A bid retration is the most likely cause of a price reduction. If the high bidder had a successful bid retration, his bid is technically gone, and the price would drop the next next lowest bid.

Unfortunately, an extremely common cause for bid retraction on eBay nowadays is someone “feeling out” the other bidders or trying to deduce the reserve price. This of course encourages sniping over proxy bidding early. I.e., it ticks a lot of people off.

Sellers have the option to cancel bids as well. If I don’t like your negative feedback, I can cancel your bid. If you click on the number of bids for the auction, you will get the bid history, which also lists any cancellations or retractions.

The bid history is confusing. My bid appears to be the most recent (even though I placed it over 24 hours ago) An e-bay username appears twice in a row under mine. One of his occurences has a time that is a few minutes after mine (even though mine is top of the list)

Yet the price stayed at £155 for a long time after my bid, and then went up to £180 on checking it today, and then back to £155 recently. But since my bid there is one ‘activity’ a few minutes after my bid, and nothing since.

My mistake. The retraction history is seperate from the bid history. There is one retraction dated well after mine with the reason “entered wrong amount”.
mystery solved. thanks for the replies.

Note that “entered wrong amount” means nothing. They are just characters on the page, it isn’t proof of anything.

Someone has figured out your current max bid. That’s not good for you. I would be extremely wary of participating further in this auction. Many times the bid retractor is a shill or another account of the seller. Find out if the retractor has done this before, if the seller has had this happen before, etc.

I’ve retracted three bids. All because the “.” on my keyboard suddenly went wonky and didn’t type. I realized a few minutes after placing the bids that I’d bid $350 on a used cd (and $200-something on 2 others) instead of $3.50. If it’s an error like that you’re allowed to retract* as long as * you then bid the correct amount immediately; if you don’t rebid, they have the right to let the bid you enter stand since you obviously lied about the reason for the retraction. If they really would do it, I’m not sure, but it is in the retraction rules.

FTR, I now have a new keyboard :cool:

I had this happen to me just last week. I was selling a rare LP box set, and two days before the auction closed the bidding was up to $102.50. The next day, I was shocked to see that it had gone back down to $56.00. The only explanation for the retraction was “administrative cancellation.” I checked the bidder’s feedback page, and found that his eBay account had been cancelled that day, with nothing in his feedback to indicate that he had had any problems. I just checked again now, and he appears to have been reinstated, but someone has left him a negative feedback claiming that the bidder had threatened him on the phone!

It turned out all right for me, though, as the item did end up selling for well over $100, and the person whose account was cancelled wouldn’t have been the winner anyway.

Sorry to bump this but I the seller cancelled all bids in the end. wtf?? I was the winning bidder and I would have got the damn thing!

(it was a geforce FX 5900 Ultra graphics card)

As a buyer, I would never bid early on an auction for an item worth more than $20 under any circumstance whatsoever.
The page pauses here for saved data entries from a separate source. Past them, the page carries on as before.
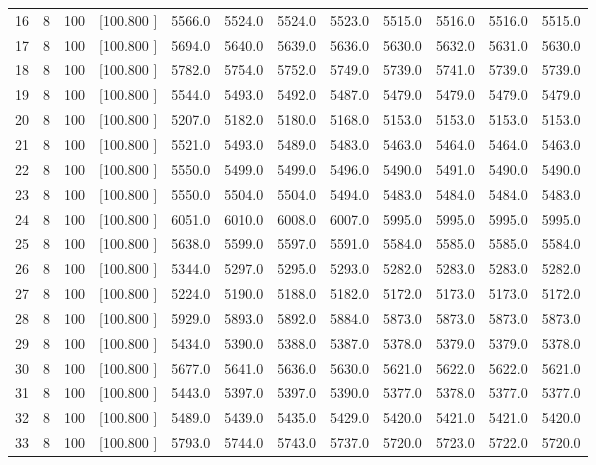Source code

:\documentclass[12pt,a4paper]{article}
\begin{document}
\begin{center}
{\begin{tabular}{r r r r r r r r r r r r}
  16&  8&100&[100.800   ]&  5566.0&  5524.0&  5524.0&  5523.0&  5515.0&  5516.0&  5516.0&  5515.0\\[-0.02in]
  17&  8&100&[100.800   ]&  5694.0&  5640.0&  5639.0&  5636.0&  5630.0&  5632.0&  5631.0&  5630.0\\[-0.02in]
  18&  8&100&[100.800   ]&  5782.0&  5754.0&  5752.0&  5749.0&  5739.0&  5741.0&  5739.0&  5739.0\\[-0.02in]
  19&  8&100&[100.800   ]&  5544.0&  5493.0&  5492.0&  5487.0&  5479.0&  5479.0&  5479.0&  5479.0\\[-0.02in]
  20&  8&100&[100.800   ]&  5207.0&  5182.0&  5180.0&  5168.0&  5153.0&  5153.0&  5153.0&  5153.0\\[-0.02in]
  21&  8&100&[100.800   ]&  5521.0&  5493.0&  5489.0&  5483.0&  5463.0&  5464.0&  5464.0&  5463.0\\[-0.02in]
  22&  8&100&[100.800   ]&  5550.0&  5499.0&  5499.0&  5496.0&  5490.0&  5491.0&  5490.0&  5490.0\\[-0.02in]
  23&  8&100&[100.800   ]&  5550.0&  5504.0&  5504.0&  5494.0&  5483.0&  5484.0&  5484.0&  5483.0\\[-0.02in]
  24&  8&100&[100.800   ]&  6051.0&  6010.0&  6008.0&  6007.0&  5995.0&  5995.0&  5995.0&  5995.0\\[-0.02in]
  25&  8&100&[100.800   ]&  5638.0&  5599.0&  5597.0&  5591.0&  5584.0&  5585.0&  5585.0&  5584.0\\[-0.02in]
  26&  8&100&[100.800   ]&  5344.0&  5297.0&  5295.0&  5293.0&  5282.0&  5283.0&  5283.0&  5282.0\\[-0.02in]
  27&  8&100&[100.800   ]&  5224.0&  5190.0&  5188.0&  5182.0&  5172.0&  5173.0&  5173.0&  5172.0\\[-0.02in]
  28&  8&100&[100.800   ]&  5929.0&  5893.0&  5892.0&  5884.0&  5873.0&  5873.0&  5873.0&  5873.0\\[-0.02in]
  29&  8&100&[100.800   ]&  5434.0&  5390.0&  5388.0&  5387.0&  5378.0&  5379.0&  5379.0&  5378.0\\[-0.02in]
  30&  8&100&[100.800   ]&  5677.0&  5641.0&  5636.0&  5630.0&  5621.0&  5622.0&  5622.0&  5621.0\\[-0.02in]
  31&  8&100&[100.800   ]&  5443.0&  5397.0&  5397.0&  5390.0&  5377.0&  5378.0&  5377.0&  5377.0\\[-0.02in]
  32&  8&100&[100.800   ]&  5489.0&  5439.0&  5435.0&  5429.0&  5420.0&  5421.0&  5421.0&  5420.0\\[-0.02in]
  33&  8&100&[100.800   ]&  5793.0&  5744.0&  5743.0&  5737.0&  5720.0&  5723.0&  5722.0&  5720.0\\[-0.02in]

\end{tabular}}
\end{center}
\end{document}
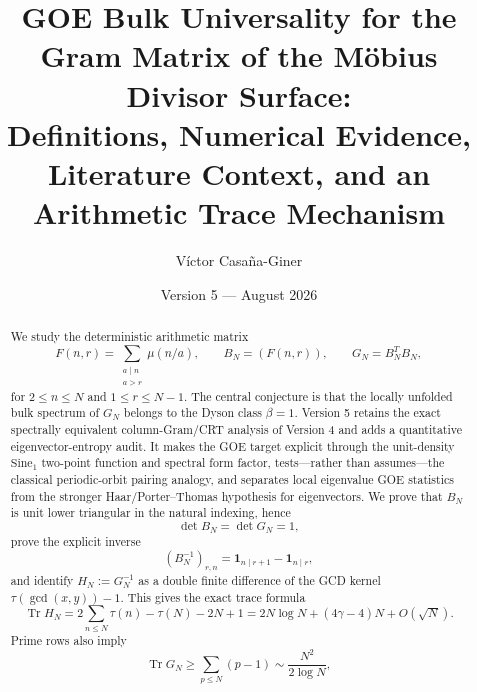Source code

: \documentclass[11pt]{amsart}
\title[GOE Bulk Universality for the M\"obius Divisor Surface]{GOE Bulk Universality for the Gram Matrix of the M\"obius Divisor Surface:\\
Definitions, Numerical Evidence, Literature Context, and an Arithmetic Trace Mechanism}
\author{V\'ictor Casa\~na-Giner}
\date{Version 5 --- August 2026}
\numberwithin{equation}{section}
\theoremstyle{plain}
\theoremstyle{definition}
\theoremstyle{remark}
\newcommand{\mob}{\mu}
\newcommand{\Tr}{\operatorname{Tr}}
\begin{document}
\begin{abstract}
We study the deterministic arithmetic matrix
\begin{equation}
F(n,r)=\sum_{\substack{a\mid n\\ a>r}}\mob(n/a),
\qquad
B_N=(F(n,r)),
\qquad
G_N=B_N^TB_N,
\label{eq:abstract_surface}
\end{equation}
for $2\le n\le N$ and $1\le r\le N-1$.  The central conjecture is that the locally unfolded bulk spectrum of $G_N$ belongs to the Dyson class $\beta=1$.  Version 5 retains the exact spectrally equivalent column-Gram/CRT analysis of Version 4 and adds a quantitative eigenvector-entropy audit.  It makes the GOE target explicit through the unit-density $\mathrm{Sine}_1$ two-point function and spectral form factor, tests---rather than assumes---the classical periodic-orbit pairing analogy, and separates local eigenvalue GOE statistics from the stronger Haar/Porter--Thomas hypothesis for eigenvectors.  We prove that $B_N$ is unit lower triangular in the natural indexing, hence
\begin{equation}
\det B_N=\det G_N=1,
\label{eq:abstract_unimodular}
\end{equation}
prove the explicit inverse
\begin{equation}
(B_N^{-1})_{r,n}=\mathbf 1_{n\mid r+1}-\mathbf 1_{n\mid r},
\label{eq:abstract_inverse}
\end{equation}
and identify $H_N:=G_N^{-1}$ as a double finite difference of the GCD kernel $\tau(\gcd(x,y))-1$.  This gives the exact trace formula
\begin{equation}
\Tr H_N
=2\sum_{n\le N}\tau(n)-\tau(N)-2N+1
=2N\log N+(4\gamma-4)N+O(\sqrt N).
\label{eq:abstract_inverse_trace}
\end{equation}
Prime rows also imply
\begin{equation}
\Tr G_N\ge \sum_{p\le N}(p-1)
\sim \frac{N^2}{2\log N},
\label{eq:abstract_trace_lower}
\end{equation}

\end{abstract}
\end{document}
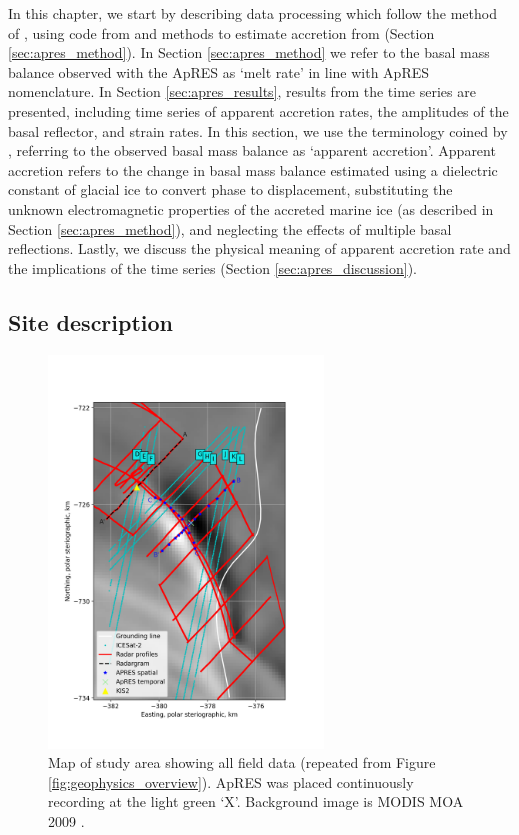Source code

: In this chapter, we start by describing data processing  which follow the method of \cite{nicholls2015ground}, using code from \cite{stewart2018ice} and methods to estimate accretion from \cite{vavnkova2021nature} (Section \ref{sec:apres_method}). In Section \ref{sec:apres_method} we refer to the basal mass balance observed with the ApRES as `melt rate' in line with ApRES nomenclature. In Section \ref{sec:apres_results}, results from the time series are presented, including time series of apparent accretion rates, the amplitudes of the basal reflector, and strain rates. In this section, we use the terminology coined by \cite{vavnkova2021nature}, referring to the observed basal mass balance as `apparent accretion'. Apparent accretion refers to the change in basal mass balance estimated using a dielectric constant of glacial ice to convert phase to displacement, substituting the unknown electromagnetic properties of the accreted marine ice (as described in Section \ref{sec:apres_method}), and neglecting the effects of multiple basal reflections.
 Lastly, we discuss the physical meaning of apparent accretion rate and the implications of the time series (Section \ref{sec:apres_discussion}).

\newpage

\subsection{Site description}

\begin{figure}[!ht]
\centering
\includegraphics[width=0.65\textwidth]{chapters/2/geophysics_overview.png}
\caption[Map of field data]{Map of study area showing all field data (repeated from Figure \ref{fig:geophysics_overview}). ApRES was placed continuously recording at the light green `X'.
Background image is MODIS MOA 2009 \citep{haran2014modis}. 
}
\label{fig:geophysics_overview_apres}
\end{figure}


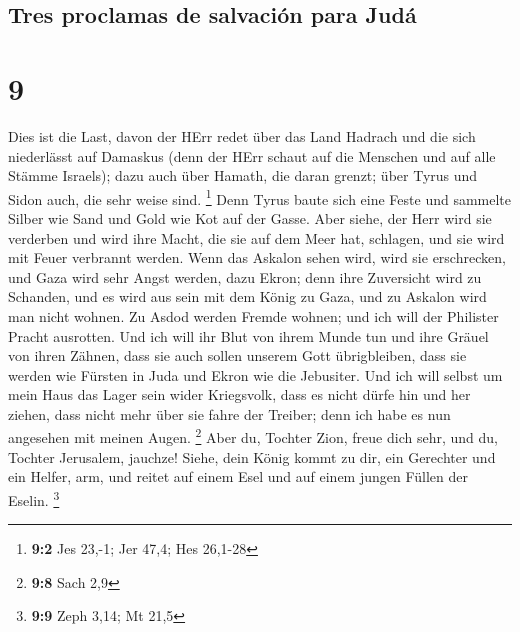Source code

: \hypertarget{tres-proclamas-de-salvaciuxf3n-para-juduxe1}{%
\subsection{Tres proclamas de salvación para
Judá}\label{tres-proclamas-de-salvaciuxf3n-para-juduxe1}}

\hypertarget{section-8}{%
\section{9}\label{section-8}}

 Dies ist die Last, davon der HErr redet über das Land
Hadrach und die sich niederlässt auf Damaskus (denn der HErr schaut auf
die Menschen und auf alle Stämme Israels);  dazu auch über
Hamath, die daran grenzt; über Tyrus und Sidon auch, die sehr weise
sind. \footnote{\textbf{9:2} Jes 23,-1; Jer 47,4; Hes 26,1-28}
 Denn Tyrus baute sich eine Feste und sammelte Silber wie
Sand und Gold wie Kot auf der Gasse.  Aber siehe, der Herr
wird sie verderben und wird ihre Macht, die sie auf dem Meer hat,
schlagen, und sie wird mit Feuer verbrannt werden.  Wenn
das Askalon sehen wird, wird sie erschrecken, und Gaza wird sehr Angst
werden, dazu Ekron; denn ihre Zuversicht wird zu Schanden, und es wird
aus sein mit dem König zu Gaza, und zu Askalon wird man nicht wohnen.
 Zu Asdod werden Fremde wohnen; und ich will der Philister
Pracht ausrotten.  Und ich will ihr Blut von ihrem Munde
tun und ihre Gräuel von ihren Zähnen, dass sie auch sollen unserem Gott
übrigbleiben, dass sie werden wie Fürsten in Juda und Ekron wie die
Jebusiter.  Und ich will selbst um mein Haus das Lager
sein wider Kriegsvolk, dass es nicht dürfe hin und her ziehen, dass
nicht mehr über sie fahre der Treiber; denn ich habe es nun angesehen
mit meinen Augen. \footnote{\textbf{9:8} Sach 2,9}  Aber
du, Tochter Zion, freue dich sehr, und du, Tochter Jerusalem, jauchze!
Siehe, dein König kommt zu dir, ein Gerechter und ein Helfer, arm, und
reitet auf einem Esel und auf einem jungen Füllen der Eselin.
\footnote{\textbf{9:9} Zeph 3,14; Mt 21,5}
You’ll lose more often, and you’ll put yourself at risk of being scammed.

Bidding early puts you at risk of being taken to the cleaners by shilling sellers. It also allows other bidders to do what’s happened here - find out your maximum bid before auction end by bidding high and retracting.

An early bid can allow sophisticated but legal bidders to look at your bid history to estimate your probable high bid. Bidding early can also attract auction stalkers who use you as a personal search engine - if they’re interested in the same thing as you, instead of going through all the trouble of searching, they just click on your bid history and bid on what you’ve bid on.

Always bid less than 5 minutes before the end of an auction. There are sites out there (esnipe.com is well-respected) where you can set up a bid to be placed at the end of an auction. Always bid your maximum (plus 15 cents or so to break a tie). If you lose, you know the winner paid more than you thought the item was worth; if you win, you know you can afford the item.

Bidding early on big-ticket items can cost you big.